In all honesty though, I don't think people would have invested that much
differently had they known. People are so used to FDIC insured bank accounts,
they don't realize that maturity mismatching in an uninsured account will
always lead to bank run. Of course, because of the perception that the
government was going to insure the accounts, the government actually did have
to insure the accounts. So no one has actually lost money in the money market
funds. It was all paid for by the inflation tax.

------
bootload
_"... Securitization was based on the premise that a fool was born every
minute, Joseph Stiglitz ... told a congressional committee on Oct. 21.
Globalization meant that there was a global landscape on which they could
search for those fools -- and they found them everywhere ..."_

What he left out was the bit where _"I know more than you do"_ \- instead of
the essential financial transparency of banks, finance is supplied by non-
regulated sources. Where the risk history of where the finance was coming from
is removed. To end consumers, all this meant was cheaper finance. It doesn't
mean _"fools"_ could be found everywhere. It means the real risk was
externalised. You can read the results here ("Mortgage Meltdown", ABC,
4Corners, 2007 ~ <http://www.abc.net.au/4corners/content/2008/s2389716.htm> )

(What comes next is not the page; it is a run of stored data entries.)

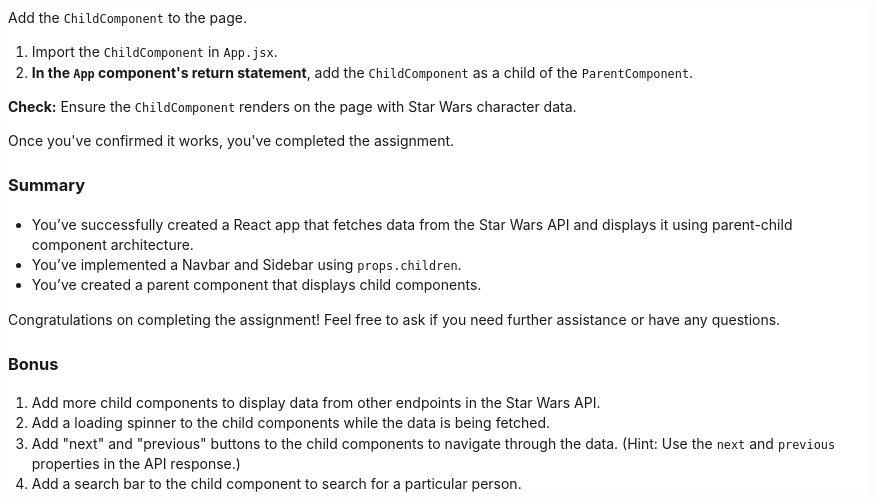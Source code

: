 Add the `ChildComponent` to the page.

1. Import the `ChildComponent` in `App.jsx`.
2. **In the `App` component's return statement**, add the `ChildComponent` as a child of the `ParentComponent`.

**Check:** Ensure the `ChildComponent` renders on the page with Star Wars character data.

Once you've confirmed it works, you've completed the assignment.

### Summary

- You’ve successfully created a React app that fetches data from the Star Wars API and displays it using parent-child component architecture.
- You’ve implemented a Navbar and Sidebar using `props.children`.
- You’ve created a parent component that displays child components.

Congratulations on completing the assignment! Feel free to ask if you need further assistance or have any questions.

### Bonus

1. Add more child components to display data from other endpoints in the Star Wars API.
2. Add a loading spinner to the child components while the data is being fetched.
3. Add "next" and "previous" buttons to the child components to navigate through the data. (Hint: Use the `next` and `previous` properties in the API response.)
4. Add a search bar to the child component to search for a particular person.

The Structured Finance industry today is what the Junk bond market was the '80
~
[http://en.wikipedia.org/wiki/Junk_bonds#Debt_repackaging_and...](http://en.wikipedia.org/wiki/Junk_bonds#Debt_repackaging_and_subprime_crisis)

------
gills
The problems did not arise from demand for debt, rather the dealers' reaction
to demand for higher yields on debt. The instruments which have been
problematic were specifically designed to provide a higher yield with the
_appearance_ of risk commensurate with lower-yield instruments. These were
backed by credit that was pimped out to people who could never possibly pay it
back and then obfuscated in a package that the buyer was very unlikely to
critically examine.

You are right, debt-backed securities have a future; but fraudulent securities
do not. This is not a new economic phenomenon -- lies and fraud are as old as
mankind.